Data shown: Begin
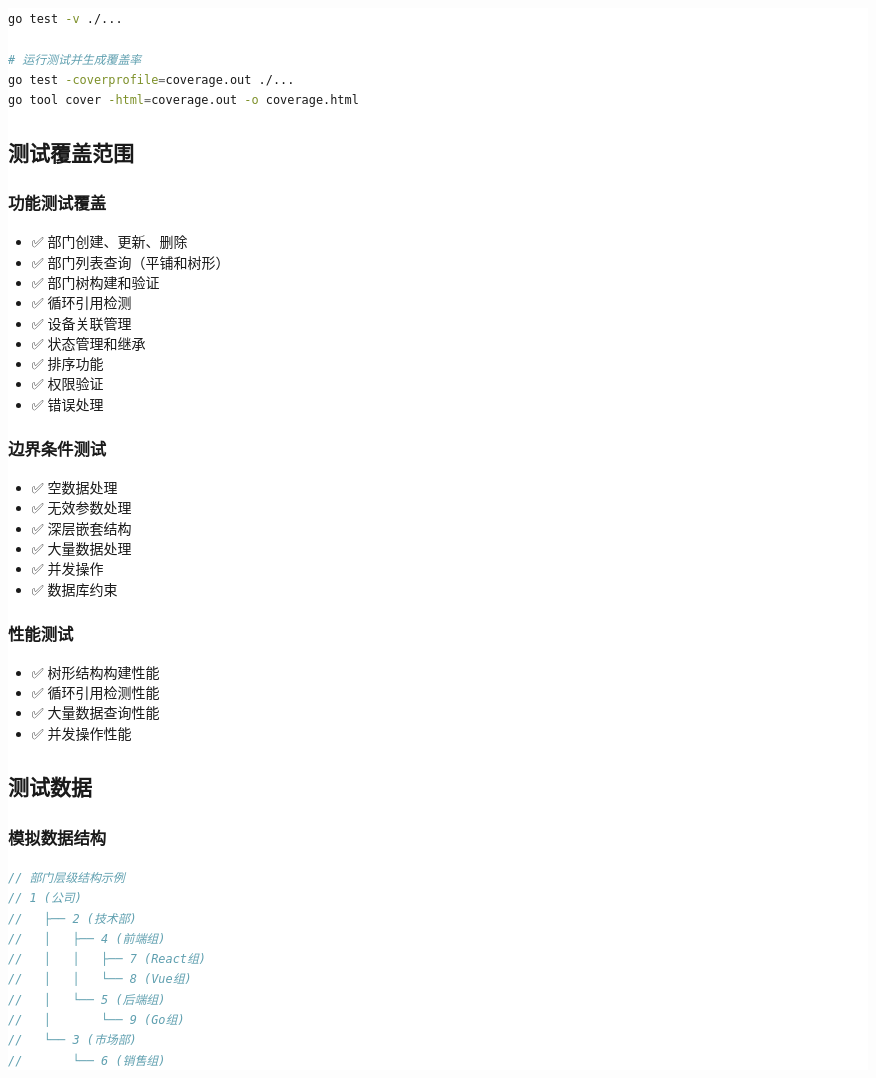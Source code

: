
 ```bash
go test -v ./...

# 运行测试并生成覆盖率
go test -coverprofile=coverage.out ./...
go tool cover -html=coverage.out -o coverage.html
```

## 测试覆盖范围

### 功能测试覆盖

- ✅ 部门创建、更新、删除
- ✅ 部门列表查询（平铺和树形）
- ✅ 部门树构建和验证
- ✅ 循环引用检测
- ✅ 设备关联管理
- ✅ 状态管理和继承
- ✅ 排序功能
- ✅ 权限验证
- ✅ 错误处理

### 边界条件测试

- ✅ 空数据处理
- ✅ 无效参数处理
- ✅ 深层嵌套结构
- ✅ 大量数据处理
- ✅ 并发操作
- ✅ 数据库约束

### 性能测试

- ✅ 树形结构构建性能
- ✅ 循环引用检测性能
- ✅ 大量数据查询性能
- ✅ 并发操作性能

## 测试数据

### 模拟数据结构

```go
// 部门层级结构示例
// 1 (公司)
//   ├── 2 (技术部)
//   │   ├── 4 (前端组)
//   │   │   ├── 7 (React组)
//   │   │   └── 8 (Vue组)
//   │   └── 5 (后端组)
//   │       └── 9 (Go组)
//   └── 3 (市场部)
//       └── 6 (销售组)
```

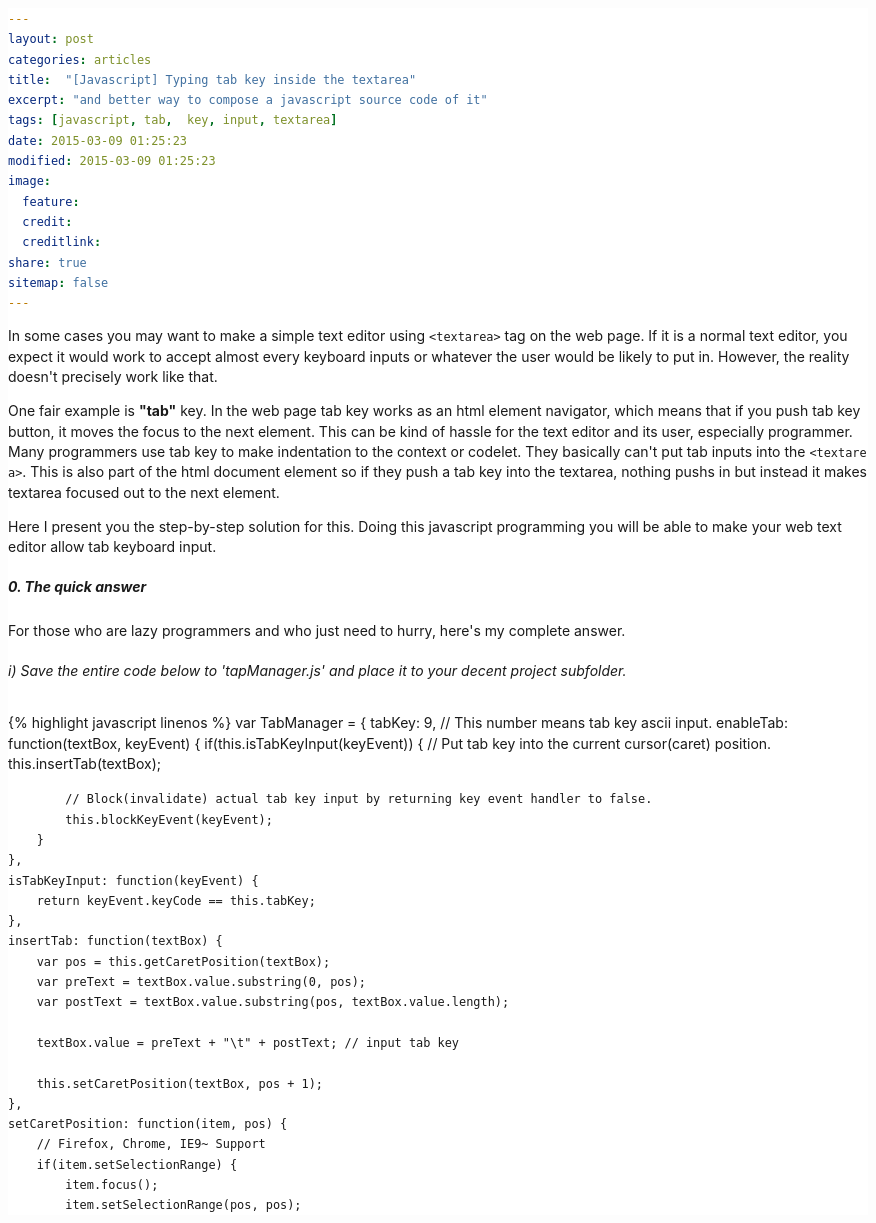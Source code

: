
 ```yaml
---
layout: post
categories: articles
title:  "[Javascript] Typing tab key inside the textarea"
excerpt: "and better way to compose a javascript source code of it"
tags: [javascript, tab,  key, input, textarea]
date: 2015-03-09 01:25:23
modified: 2015-03-09 01:25:23
image:
  feature:
  credit:
  creditlink:
share: true
sitemap: false
---
```


In some cases you may want to make a simple text editor using `<textarea>` tag on the web page. If it is a normal text editor, you expect it would work to accept almost every keyboard inputs or whatever the user would be likely to put in. However, the reality doesn't precisely work like that.

One fair example is **"tab"** key. In the web page tab key works as an html element navigator, which means that if you push tab key button, it moves the focus to the next element. This can be kind of hassle for the text editor and its user, especially programmer. Many programmers use tab key to make indentation to the context or codelet. They basically can't put tab inputs into the `<textarea>`. This is also part of the html document element so if they push a tab key into the textarea, nothing pushs in but instead it makes textarea focused out to the next element.

Here I present you the step-by-step solution for this. Doing this javascript programming you will be able to make your web text editor allow tab keyboard input.

##### 0. The quick answer
For those who are lazy programmers and who just need to hurry, here's my complete answer.

###### i) Save the entire code below to 'tapManager.js' and place it to your decent project subfolder.

{% highlight javascript linenos %}
var TabManager = {
    tabKey: 9, // This number means tab key ascii input.
    enableTab: function(textBox, keyEvent) {
        if(this.isTabKeyInput(keyEvent)) {
            // Put tab key into the current cursor(caret) position.
            this.insertTab(textBox);
            
            // Block(invalidate) actual tab key input by returning key event handler to false.
            this.blockKeyEvent(keyEvent);   
        }
    },
    isTabKeyInput: function(keyEvent) {
        return keyEvent.keyCode == this.tabKey; 
    },
    insertTab: function(textBox) {
        var pos = this.getCaretPosition(textBox);
        var preText = textBox.value.substring(0, pos);
        var postText = textBox.value.substring(pos, textBox.value.length);

        textBox.value = preText + "\t" + postText; // input tab key

        this.setCaretPosition(textBox, pos + 1);
    },
    setCaretPosition: function(item, pos) {
        // Firefox, Chrome, IE9~ Support
        if(item.setSelectionRange) {
            item.focus();
            item.setSelectionRange(pos, pos);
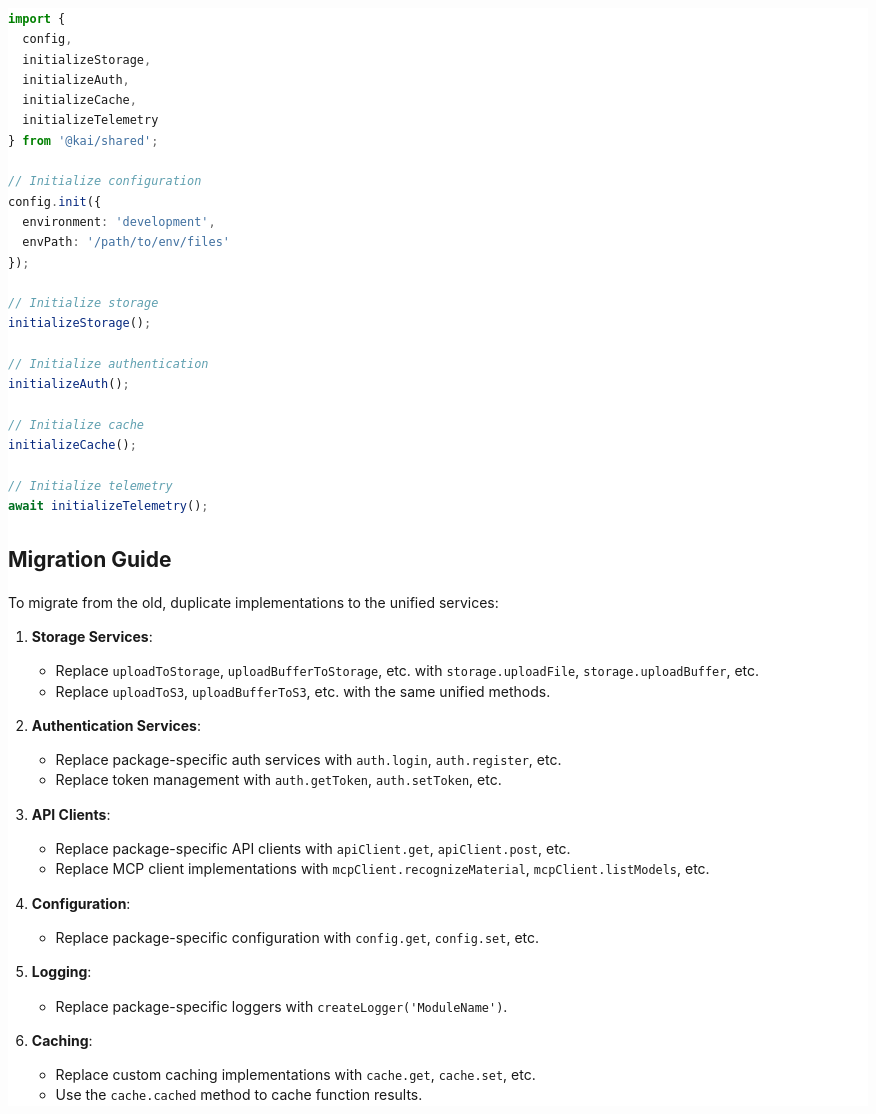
```typescript
import {
  config,
  initializeStorage,
  initializeAuth,
  initializeCache,
  initializeTelemetry
} from '@kai/shared';

// Initialize configuration
config.init({
  environment: 'development',
  envPath: '/path/to/env/files'
});

// Initialize storage
initializeStorage();

// Initialize authentication
initializeAuth();

// Initialize cache
initializeCache();

// Initialize telemetry
await initializeTelemetry();
```

## Migration Guide

To migrate from the old, duplicate implementations to the unified services:

1. **Storage Services**:
   - Replace `uploadToStorage`, `uploadBufferToStorage`, etc. with `storage.uploadFile`, `storage.uploadBuffer`, etc.
   - Replace `uploadToS3`, `uploadBufferToS3`, etc. with the same unified methods.

2. **Authentication Services**:
   - Replace package-specific auth services with `auth.login`, `auth.register`, etc.
   - Replace token management with `auth.getToken`, `auth.setToken`, etc.

3. **API Clients**:
   - Replace package-specific API clients with `apiClient.get`, `apiClient.post`, etc.
   - Replace MCP client implementations with `mcpClient.recognizeMaterial`, `mcpClient.listModels`, etc.

4. **Configuration**:
   - Replace package-specific configuration with `config.get`, `config.set`, etc.

5. **Logging**:
   - Replace package-specific loggers with `createLogger('ModuleName')`.

6. **Caching**:
   - Replace custom caching implementations with `cache.get`, `cache.set`, etc.
   - Use the `cache.cached` method to cache function results.
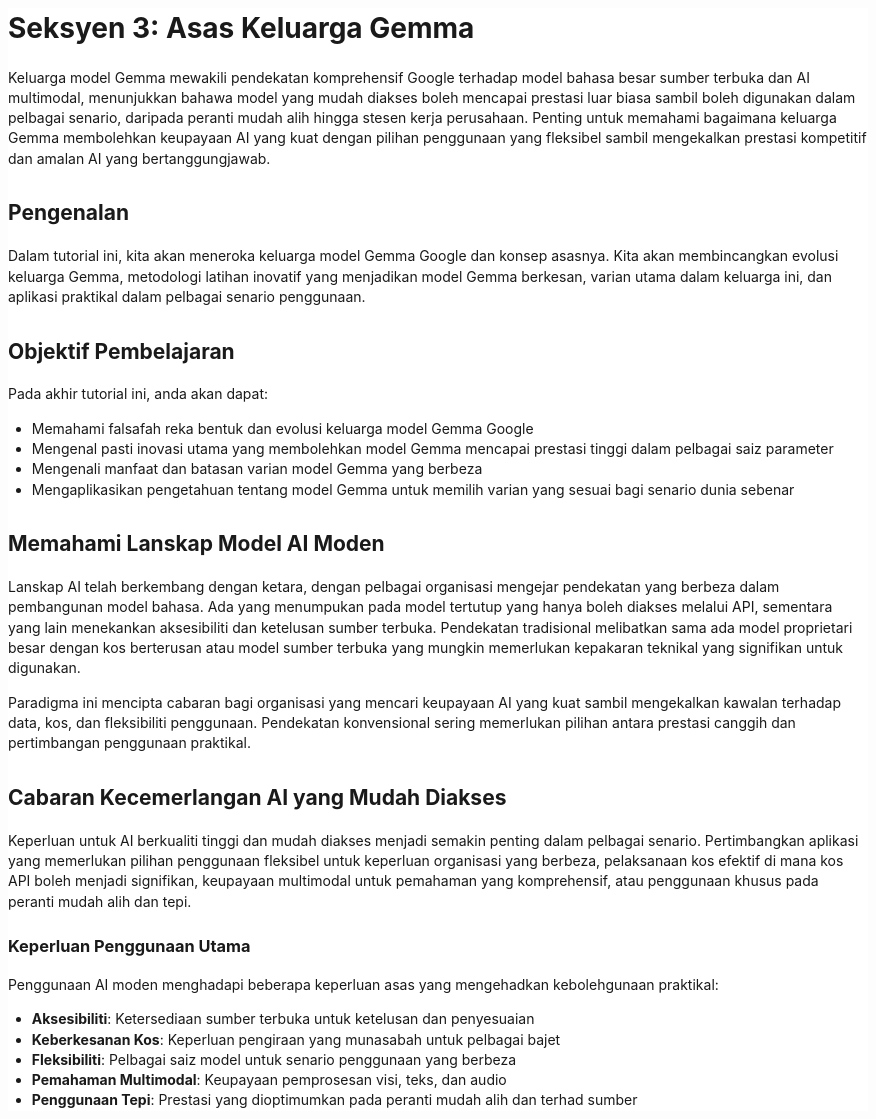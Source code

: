 
# Seksyen 3: Asas Keluarga Gemma

Keluarga model Gemma mewakili pendekatan komprehensif Google terhadap model bahasa besar sumber terbuka dan AI multimodal, menunjukkan bahawa model yang mudah diakses boleh mencapai prestasi luar biasa sambil boleh digunakan dalam pelbagai senario, daripada peranti mudah alih hingga stesen kerja perusahaan. Penting untuk memahami bagaimana keluarga Gemma membolehkan keupayaan AI yang kuat dengan pilihan penggunaan yang fleksibel sambil mengekalkan prestasi kompetitif dan amalan AI yang bertanggungjawab.

## Pengenalan

Dalam tutorial ini, kita akan meneroka keluarga model Gemma Google dan konsep asasnya. Kita akan membincangkan evolusi keluarga Gemma, metodologi latihan inovatif yang menjadikan model Gemma berkesan, varian utama dalam keluarga ini, dan aplikasi praktikal dalam pelbagai senario penggunaan.

## Objektif Pembelajaran

Pada akhir tutorial ini, anda akan dapat:

- Memahami falsafah reka bentuk dan evolusi keluarga model Gemma Google
- Mengenal pasti inovasi utama yang membolehkan model Gemma mencapai prestasi tinggi dalam pelbagai saiz parameter
- Mengenali manfaat dan batasan varian model Gemma yang berbeza
- Mengaplikasikan pengetahuan tentang model Gemma untuk memilih varian yang sesuai bagi senario dunia sebenar

## Memahami Lanskap Model AI Moden

Lanskap AI telah berkembang dengan ketara, dengan pelbagai organisasi mengejar pendekatan yang berbeza dalam pembangunan model bahasa. Ada yang menumpukan pada model tertutup yang hanya boleh diakses melalui API, sementara yang lain menekankan aksesibiliti dan ketelusan sumber terbuka. Pendekatan tradisional melibatkan sama ada model proprietari besar dengan kos berterusan atau model sumber terbuka yang mungkin memerlukan kepakaran teknikal yang signifikan untuk digunakan.

Paradigma ini mencipta cabaran bagi organisasi yang mencari keupayaan AI yang kuat sambil mengekalkan kawalan terhadap data, kos, dan fleksibiliti penggunaan. Pendekatan konvensional sering memerlukan pilihan antara prestasi canggih dan pertimbangan penggunaan praktikal.

## Cabaran Kecemerlangan AI yang Mudah Diakses

Keperluan untuk AI berkualiti tinggi dan mudah diakses menjadi semakin penting dalam pelbagai senario. Pertimbangkan aplikasi yang memerlukan pilihan penggunaan fleksibel untuk keperluan organisasi yang berbeza, pelaksanaan kos efektif di mana kos API boleh menjadi signifikan, keupayaan multimodal untuk pemahaman yang komprehensif, atau penggunaan khusus pada peranti mudah alih dan tepi.

### Keperluan Penggunaan Utama

Penggunaan AI moden menghadapi beberapa keperluan asas yang mengehadkan kebolehgunaan praktikal:

- **Aksesibiliti**: Ketersediaan sumber terbuka untuk ketelusan dan penyesuaian
- **Keberkesanan Kos**: Keperluan pengiraan yang munasabah untuk pelbagai bajet
- **Fleksibiliti**: Pelbagai saiz model untuk senario penggunaan yang berbeza
- **Pemahaman Multimodal**: Keupayaan pemprosesan visi, teks, dan audio
- **Penggunaan Tepi**: Prestasi yang dioptimumkan pada peranti mudah alih dan terhad sumber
Data shown: End
■ What you have to do
Your answer must consist solely of the lines above between the line holding "Keluarga model Gemma mewakili" and the line holding "## Cabaran Kecemerlangan", inclusive, copied exactly.

■ Response for this exercise
Keluarga model Gemma mewakili pendekatan komprehensif Google terhadap model bahasa besar sumber terbuka dan AI multimodal, menunjukkan bahawa model yang mudah diakses boleh mencapai prestasi luar biasa sambil boleh digunakan dalam pelbagai senario, daripada peranti mudah alih hingga stesen kerja perusahaan. Penting untuk memahami bagaimana keluarga Gemma membolehkan keupayaan AI yang kuat dengan pilihan penggunaan yang fleksibel sambil mengekalkan prestasi kompetitif dan amalan AI yang bertanggungjawab.

## Pengenalan

Dalam tutorial ini, kita akan meneroka keluarga model Gemma Google dan konsep asasnya. Kita akan membincangkan evolusi keluarga Gemma, metodologi latihan inovatif yang menjadikan model Gemma berkesan, varian utama dalam keluarga ini, dan aplikasi praktikal dalam pelbagai senario penggunaan.

## Objektif Pembelajaran

Pada akhir tutorial ini, anda akan dapat:

- Memahami falsafah reka bentuk dan evolusi keluarga model Gemma Google
- Mengenal pasti inovasi utama yang membolehkan model Gemma mencapai prestasi tinggi dalam pelbagai saiz parameter
- Mengenali manfaat dan batasan varian model Gemma yang berbeza
- Mengaplikasikan pengetahuan tentang model Gemma untuk memilih varian yang sesuai bagi senario dunia sebenar

## Memahami Lanskap Model AI Moden

Lanskap AI telah berkembang dengan ketara, dengan pelbagai organisasi mengejar pendekatan yang berbeza dalam pembangunan model bahasa. Ada yang menumpukan pada model tertutup yang hanya boleh diakses melalui API, sementara yang lain menekankan aksesibiliti dan ketelusan sumber terbuka. Pendekatan tradisional melibatkan sama ada model proprietari besar dengan kos berterusan atau model sumber terbuka yang mungkin memerlukan kepakaran teknikal yang signifikan untuk digunakan.

Paradigma ini mencipta cabaran bagi organisasi yang mencari keupayaan AI yang kuat sambil mengekalkan kawalan terhadap data, kos, dan fleksibiliti penggunaan. Pendekatan konvensional sering memerlukan pilihan antara prestasi canggih dan pertimbangan penggunaan praktikal.

## Cabaran Kecemerlangan AI yang Mudah Diakses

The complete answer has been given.